奴は俺の罪について話す~熟考する佐野元春

 1980年代中盤に、佐野元春はアメリカ滞在を果たす。
 その時、彼が日本に初めてラップを持ち込んだことはロックの歴史の本には必ず出てくる事実だ。
 彼が、カフェ・ボヘミアという音楽(枠を超えてはいたが)グループを結成するまでの数年間、彼は人生の答えを求めてさまざまな哲学や宗教に興味を持った。
 そんなある日、佐野は、小坂忠という音楽家で牧師を肩書きを持つ人物と出合っている。
 小坂は、日本のロックの草分け的な人物で、細野晴臣や松本隆等と共に音楽活動をしてきた。小坂は、ひとり娘(現在はゴスペルシンガーとして活躍中)の大やけどをきっかけにジーザスを信じ、クリスチャンとなって一般の音楽と一線を画して専らゴスペルを歌うようになる。
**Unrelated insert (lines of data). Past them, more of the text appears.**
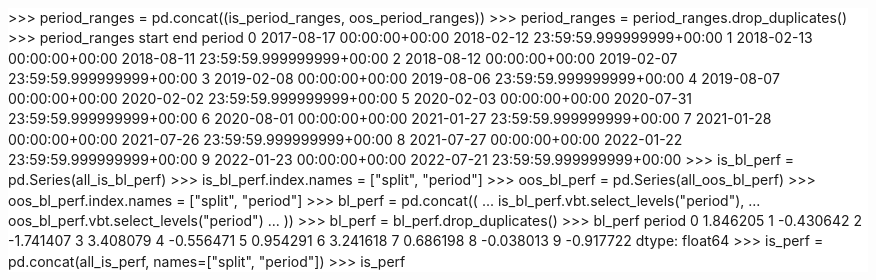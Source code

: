 [](https://vectorbt.pro/pvt_7a467f6b/tutorials/cross-validation/#__codelineno-7-13)>>> period_ranges = pd.concat((is_period_ranges, oos_period_ranges)) 
 [](https://vectorbt.pro/pvt_7a467f6b/tutorials/cross-validation/#__codelineno-7-14)>>> period_ranges = period_ranges.drop_duplicates()
 [](https://vectorbt.pro/pvt_7a467f6b/tutorials/cross-validation/#__codelineno-7-15)>>> period_ranges
 [](https://vectorbt.pro/pvt_7a467f6b/tutorials/cross-validation/#__codelineno-7-16) start end
 [](https://vectorbt.pro/pvt_7a467f6b/tutorials/cross-validation/#__codelineno-7-17)period 
 [](https://vectorbt.pro/pvt_7a467f6b/tutorials/cross-validation/#__codelineno-7-18)0 2017-08-17 00:00:00+00:00 2018-02-12 23:59:59.999999999+00:00
 [](https://vectorbt.pro/pvt_7a467f6b/tutorials/cross-validation/#__codelineno-7-19)1 2018-02-13 00:00:00+00:00 2018-08-11 23:59:59.999999999+00:00
 [](https://vectorbt.pro/pvt_7a467f6b/tutorials/cross-validation/#__codelineno-7-20)2 2018-08-12 00:00:00+00:00 2019-02-07 23:59:59.999999999+00:00
 [](https://vectorbt.pro/pvt_7a467f6b/tutorials/cross-validation/#__codelineno-7-21)3 2019-02-08 00:00:00+00:00 2019-08-06 23:59:59.999999999+00:00
 [](https://vectorbt.pro/pvt_7a467f6b/tutorials/cross-validation/#__codelineno-7-22)4 2019-08-07 00:00:00+00:00 2020-02-02 23:59:59.999999999+00:00
 [](https://vectorbt.pro/pvt_7a467f6b/tutorials/cross-validation/#__codelineno-7-23)5 2020-02-03 00:00:00+00:00 2020-07-31 23:59:59.999999999+00:00
 [](https://vectorbt.pro/pvt_7a467f6b/tutorials/cross-validation/#__codelineno-7-24)6 2020-08-01 00:00:00+00:00 2021-01-27 23:59:59.999999999+00:00
 [](https://vectorbt.pro/pvt_7a467f6b/tutorials/cross-validation/#__codelineno-7-25)7 2021-01-28 00:00:00+00:00 2021-07-26 23:59:59.999999999+00:00
 [](https://vectorbt.pro/pvt_7a467f6b/tutorials/cross-validation/#__codelineno-7-26)8 2021-07-27 00:00:00+00:00 2022-01-22 23:59:59.999999999+00:00
 [](https://vectorbt.pro/pvt_7a467f6b/tutorials/cross-validation/#__codelineno-7-27)9 2022-01-23 00:00:00+00:00 2022-07-21 23:59:59.999999999+00:00
 [](https://vectorbt.pro/pvt_7a467f6b/tutorials/cross-validation/#__codelineno-7-28)
 [](https://vectorbt.pro/pvt_7a467f6b/tutorials/cross-validation/#__codelineno-7-29)>>> is_bl_perf = pd.Series(all_is_bl_perf) 
 [](https://vectorbt.pro/pvt_7a467f6b/tutorials/cross-validation/#__codelineno-7-30)>>> is_bl_perf.index.names = ["split", "period"]
 [](https://vectorbt.pro/pvt_7a467f6b/tutorials/cross-validation/#__codelineno-7-31)>>> oos_bl_perf = pd.Series(all_oos_bl_perf)
 [](https://vectorbt.pro/pvt_7a467f6b/tutorials/cross-validation/#__codelineno-7-32)>>> oos_bl_perf.index.names = ["split", "period"]
 [](https://vectorbt.pro/pvt_7a467f6b/tutorials/cross-validation/#__codelineno-7-33)>>> bl_perf = pd.concat(( 
 [](https://vectorbt.pro/pvt_7a467f6b/tutorials/cross-validation/#__codelineno-7-34)... is_bl_perf.vbt.select_levels("period"), 
 [](https://vectorbt.pro/pvt_7a467f6b/tutorials/cross-validation/#__codelineno-7-35)... oos_bl_perf.vbt.select_levels("period")
 [](https://vectorbt.pro/pvt_7a467f6b/tutorials/cross-validation/#__codelineno-7-36)... ))
 [](https://vectorbt.pro/pvt_7a467f6b/tutorials/cross-validation/#__codelineno-7-37)>>> bl_perf = bl_perf.drop_duplicates()
 [](https://vectorbt.pro/pvt_7a467f6b/tutorials/cross-validation/#__codelineno-7-38)>>> bl_perf
 [](https://vectorbt.pro/pvt_7a467f6b/tutorials/cross-validation/#__codelineno-7-39)period
 [](https://vectorbt.pro/pvt_7a467f6b/tutorials/cross-validation/#__codelineno-7-40)0 1.846205
 [](https://vectorbt.pro/pvt_7a467f6b/tutorials/cross-validation/#__codelineno-7-41)1 -0.430642
 [](https://vectorbt.pro/pvt_7a467f6b/tutorials/cross-validation/#__codelineno-7-42)2 -1.741407
 [](https://vectorbt.pro/pvt_7a467f6b/tutorials/cross-validation/#__codelineno-7-43)3 3.408079
 [](https://vectorbt.pro/pvt_7a467f6b/tutorials/cross-validation/#__codelineno-7-44)4 -0.556471
 [](https://vectorbt.pro/pvt_7a467f6b/tutorials/cross-validation/#__codelineno-7-45)5 0.954291
 [](https://vectorbt.pro/pvt_7a467f6b/tutorials/cross-validation/#__codelineno-7-46)6 3.241618
 [](https://vectorbt.pro/pvt_7a467f6b/tutorials/cross-validation/#__codelineno-7-47)7 0.686198
 [](https://vectorbt.pro/pvt_7a467f6b/tutorials/cross-validation/#__codelineno-7-48)8 -0.038013
 [](https://vectorbt.pro/pvt_7a467f6b/tutorials/cross-validation/#__codelineno-7-49)9 -0.917722
 [](https://vectorbt.pro/pvt_7a467f6b/tutorials/cross-validation/#__codelineno-7-50)dtype: float64
 [](https://vectorbt.pro/pvt_7a467f6b/tutorials/cross-validation/#__codelineno-7-51)
 [](https://vectorbt.pro/pvt_7a467f6b/tutorials/cross-validation/#__codelineno-7-52)>>> is_perf = pd.concat(all_is_perf, names=["split", "period"]) 
 [](https://vectorbt.pro/pvt_7a467f6b/tutorials/cross-validation/#__codelineno-7-53)>>> is_perf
 佐野は、小坂の招きに応じて、1回だけ教会に行っている。
 そこで佐野は、大いに失望することになる。
 その時の経験を基にして作られた歌がある。
 ♪奴は妙に優しげな顔をして、俺の罪について話す。
 でも俺は、きみからはみ出している♪
 同じアルバム(ナポレオンフィッシュと泳ぐ日)で、佐野は、ハナプトラ仏教の教えを引用している。
~この世界では、すべての者が、王である~
 己の罪を直視する生き方と、自分はあらゆるものの王であると確信する生き方。
 あれから約20年。
 佐野は今、どちらの生き方を選んで生きているのだろう?
 あくまでも、単なる無名の親父の意見ではあるが、王として崇め奉られるよりも、日々繰り返す失敗を指摘されて直しながら生きてゆく法が、はるかに楽なように思える。
~王は、常に孤独である~
 佐野が結成したカフェ・ボフェミアも、長くは続かなかった。
 最近NHKの番組で音楽の大御所たちと語り合う佐野の影は、どこか悲しげだった。